While TV is safe for now, the spread of television to multiple digital platforms means that might not always be the case. Hackers are nothing if not persistent, especially if there is money to be made. While digital TV platforms are currently not targets, that could change quickly. Digital viewing numbers are way up: globally, OTT viewing takes place on more than 2.4 billion devices, and connected TV (CTV) viewing, via smart TVs, is at 168.1 million in the U.S. alone. That’s a lot of potential points of attack.

Digital TV’s attractiveness has a lot of people concerned, among them Frank Sinton, president and founder of Beachfront Media. “It’s such a huge market and it’s growing at such a fast pace,” notes Sinton. “That makes it particularly attractive to hackers.”

To that point, Beachfront, which is one of the leading SSP (supply-side platforms) for OTT and CTV, recently announced a partnership with White Ops, a digital security firm. Their mission is to figure out how to stop fraud and hacking before it even becomes an issue.
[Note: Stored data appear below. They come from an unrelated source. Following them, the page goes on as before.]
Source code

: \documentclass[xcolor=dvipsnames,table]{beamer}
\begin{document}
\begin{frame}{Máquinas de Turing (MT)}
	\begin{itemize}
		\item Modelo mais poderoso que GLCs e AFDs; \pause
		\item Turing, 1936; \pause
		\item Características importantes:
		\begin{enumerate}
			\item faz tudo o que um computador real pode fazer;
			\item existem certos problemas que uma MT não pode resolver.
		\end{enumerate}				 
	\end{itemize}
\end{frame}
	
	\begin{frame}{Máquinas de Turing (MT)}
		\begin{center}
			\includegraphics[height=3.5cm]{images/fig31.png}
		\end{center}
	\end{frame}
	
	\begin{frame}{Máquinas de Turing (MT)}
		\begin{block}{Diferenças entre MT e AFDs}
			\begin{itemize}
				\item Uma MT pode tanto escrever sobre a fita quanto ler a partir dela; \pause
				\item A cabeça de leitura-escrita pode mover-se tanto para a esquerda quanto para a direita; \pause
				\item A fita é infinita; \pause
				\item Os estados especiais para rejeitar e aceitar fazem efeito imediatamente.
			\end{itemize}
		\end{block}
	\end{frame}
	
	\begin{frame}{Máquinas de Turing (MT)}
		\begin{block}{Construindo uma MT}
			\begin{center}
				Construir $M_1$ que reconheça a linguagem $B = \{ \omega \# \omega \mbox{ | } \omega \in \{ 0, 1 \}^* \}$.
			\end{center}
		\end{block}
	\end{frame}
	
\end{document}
“Our strategy with fraud is to remove the financial incentive,” says Michael Tiffany, founder and CEO of White Ops. “If they can’t make any money out of it, then they’re not going to do it.”

Sinton doesn’t feel that he’s overreacting to the situation even though no evidence of fraud exists yet. “As OTT viewing and connected TV viewing continue to grow at such a rapid pace, it’s like we’re waving a red flag at a bull. These guys have made so much money ripping off digital advertising platforms that TV has got to be where they’re putting all their R&D. It’s also never easy to put the genie back in the bottle. Let’s say they succeed, even just temporarily. They now have a taste of the riches they can earn and they’re going to be even more determined. If we can stop them before they get started, they may just give up and go elsewhere.”

So how does White Ops plan to protect television? While Tiffany could not give out precise details (for obvious reasons), he did talk about how digital fraud has created what he calls a “dilution in the value of human attention” by making it seem there was much more opportunity for advertising than there really was. “What advertisers really want is human attention,” he notes, “and there’s only so much of that to go around. What we see are what looks like infinite seas of advertising because of all the bot armies that have been created.” The result is a distorted market with ad loads based on fraudulent viewer numbers. Hence the low CPMs and even lower effectiveness of many of digital ads.

Tiffany explains that White Ops’ MO is to decrease the profitability of ad fraud by making it harder for fraudulent inventory to get access to bids. That makes it more expensive for the botnet operators to perpetrate fraud, as much of their effort will be wasted. It also increases the risk that they’ll lose money on the whole operation. The result, says Tiffany, is that they’ll soon look for greener pastures and leave the TV industry alone.

“We want to keep TV as pristine as possible, and make sure we have all our defenses in place,” adds Sinton. “We don’t want to see the market constantly under suspicion, the way it is with digital.”

One important factor in this discussion is what exactly is “television.” It seems like a simple question, but take a look at enough “state of TV” studies put out by major research groups, and you’ll quickly find that everyone has their own definitions.

For many researchers, anything that doesn’t come into the home via an antenna or set-top box is “digital” even if it’s live linear TV. Thus Sling, and DirecTV Now and Hulu and Netflix are all lumped in the same box with web videos, no matter how short or amateurish the latter may be.

Those of us in the trenches find that sort of categorization to be extremely frustrating, right up there with calling the switch to a virtual MVPD “cord cutting.” (If I’m paying AT&T a monthly fee for the ability to watch live broadcast and cable TV, all I’m doing is shifting the means of delivery. When I stop paying to watch linear TV altogether—that is cord cutting.) There’s a huge difference between watching a YouTube cat video on your iPad and watching This Is Us in real time on NBC, via Hulu Live TV.

Sinton feels our pain.

“Part of what we are trying to accomplish here is to get people to realize that TV on the iPad is still TV. And if it has the same protections and safety that you get with TV, then that makes convincing them that much easier.”

Let’s hope the botnet operators start to feel the same way.